- [Work instruction] Quote exactly and only this range of lines in the data below: the line that holds "The polymer transformer" to the line that holds "Custom element found", both included.

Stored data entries
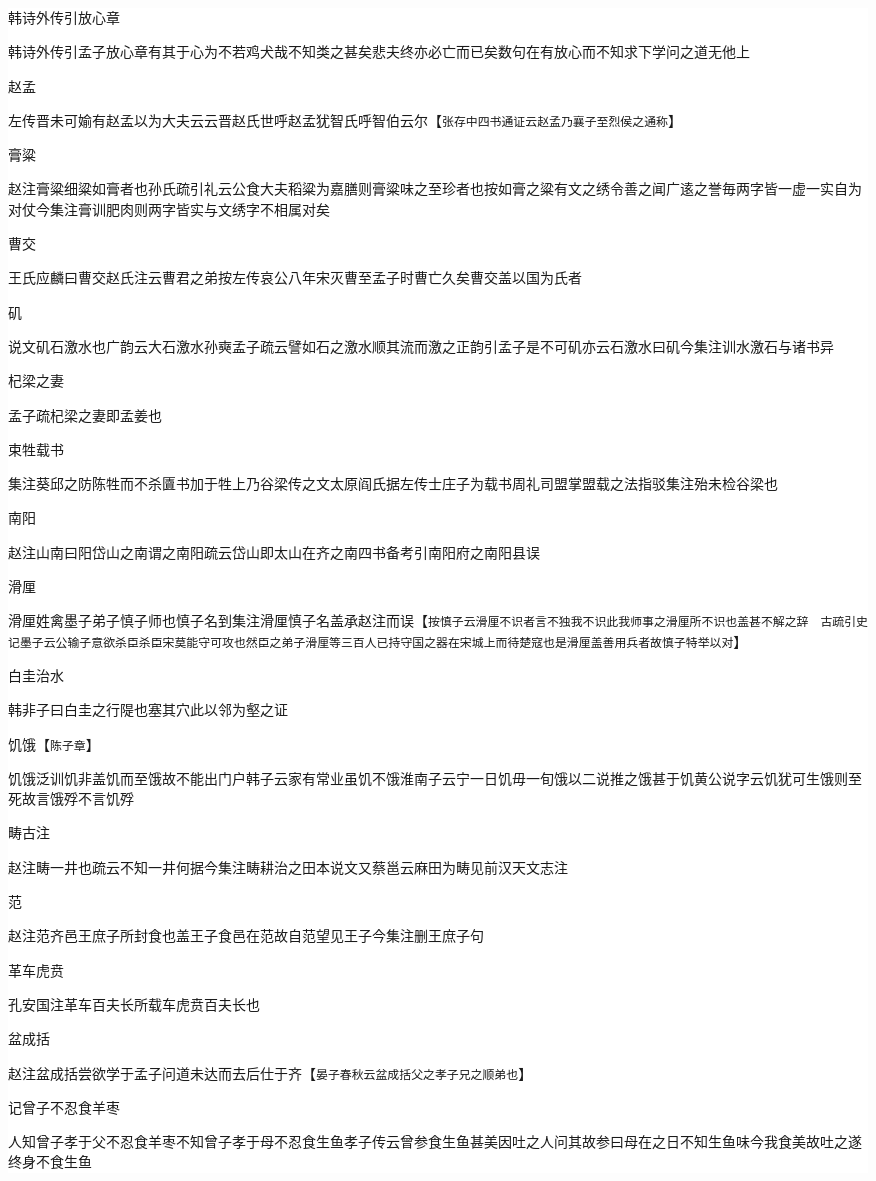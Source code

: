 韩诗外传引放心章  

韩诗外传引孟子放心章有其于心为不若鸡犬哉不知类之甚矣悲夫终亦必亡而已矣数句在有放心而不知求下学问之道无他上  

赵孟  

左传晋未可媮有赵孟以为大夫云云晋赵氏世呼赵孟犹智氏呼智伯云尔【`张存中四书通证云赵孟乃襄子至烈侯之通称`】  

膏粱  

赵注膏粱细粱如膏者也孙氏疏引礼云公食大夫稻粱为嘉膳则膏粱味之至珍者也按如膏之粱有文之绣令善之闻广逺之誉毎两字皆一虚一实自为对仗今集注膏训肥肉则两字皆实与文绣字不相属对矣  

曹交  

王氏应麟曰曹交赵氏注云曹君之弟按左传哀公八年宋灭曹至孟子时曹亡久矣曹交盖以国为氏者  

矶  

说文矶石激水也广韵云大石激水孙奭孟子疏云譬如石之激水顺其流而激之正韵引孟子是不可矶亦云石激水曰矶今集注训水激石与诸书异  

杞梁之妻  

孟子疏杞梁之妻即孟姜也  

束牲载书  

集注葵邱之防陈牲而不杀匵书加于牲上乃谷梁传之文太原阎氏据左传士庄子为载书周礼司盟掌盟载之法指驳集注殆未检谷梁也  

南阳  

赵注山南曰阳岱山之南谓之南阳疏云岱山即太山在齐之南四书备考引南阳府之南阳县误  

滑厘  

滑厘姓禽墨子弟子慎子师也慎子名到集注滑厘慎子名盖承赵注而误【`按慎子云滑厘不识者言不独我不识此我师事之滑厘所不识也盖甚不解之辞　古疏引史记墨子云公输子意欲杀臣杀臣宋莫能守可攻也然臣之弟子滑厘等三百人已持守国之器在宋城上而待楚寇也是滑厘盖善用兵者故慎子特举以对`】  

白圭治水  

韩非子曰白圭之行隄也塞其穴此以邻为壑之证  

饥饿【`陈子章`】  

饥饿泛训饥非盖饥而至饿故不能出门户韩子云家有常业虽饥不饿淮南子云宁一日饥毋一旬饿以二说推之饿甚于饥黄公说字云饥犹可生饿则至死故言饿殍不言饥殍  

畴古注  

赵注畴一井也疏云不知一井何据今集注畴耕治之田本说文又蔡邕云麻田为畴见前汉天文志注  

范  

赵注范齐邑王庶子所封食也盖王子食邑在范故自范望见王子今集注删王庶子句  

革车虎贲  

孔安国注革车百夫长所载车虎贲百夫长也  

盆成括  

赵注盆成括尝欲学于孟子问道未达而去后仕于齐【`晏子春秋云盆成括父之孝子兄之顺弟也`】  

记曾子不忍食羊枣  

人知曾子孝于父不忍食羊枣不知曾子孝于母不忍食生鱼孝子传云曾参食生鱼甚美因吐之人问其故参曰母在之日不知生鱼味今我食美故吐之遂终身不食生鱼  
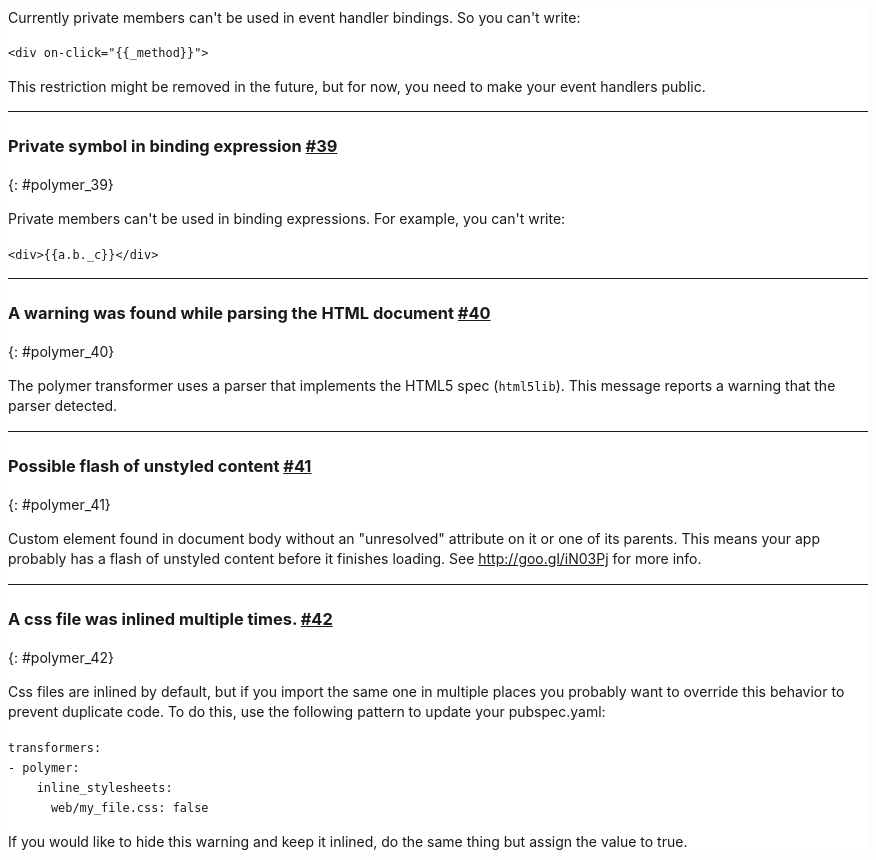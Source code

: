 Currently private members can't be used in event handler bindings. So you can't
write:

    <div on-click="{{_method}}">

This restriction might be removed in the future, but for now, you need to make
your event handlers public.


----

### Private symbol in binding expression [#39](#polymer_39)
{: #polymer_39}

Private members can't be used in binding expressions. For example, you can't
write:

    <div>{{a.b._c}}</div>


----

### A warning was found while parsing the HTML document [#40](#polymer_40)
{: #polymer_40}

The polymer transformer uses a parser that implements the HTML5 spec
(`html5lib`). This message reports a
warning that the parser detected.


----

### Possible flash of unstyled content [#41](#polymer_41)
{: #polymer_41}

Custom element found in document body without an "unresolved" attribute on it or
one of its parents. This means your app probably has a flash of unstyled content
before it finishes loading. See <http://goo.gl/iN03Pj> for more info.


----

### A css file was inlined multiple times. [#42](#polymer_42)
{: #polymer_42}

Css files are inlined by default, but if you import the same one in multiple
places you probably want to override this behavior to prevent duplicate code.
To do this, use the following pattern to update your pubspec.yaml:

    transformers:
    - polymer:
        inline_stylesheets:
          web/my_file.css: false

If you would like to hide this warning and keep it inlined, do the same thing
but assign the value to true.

- [Task response]
The polymer transformer uses a parser that implements the HTML5 spec
(`html5lib`). This message reports a
warning that the parser detected.


----

### Possible flash of unstyled content [#41](#polymer_41)
{: #polymer_41}

Custom element found in document body without an "unresolved" attribute on it or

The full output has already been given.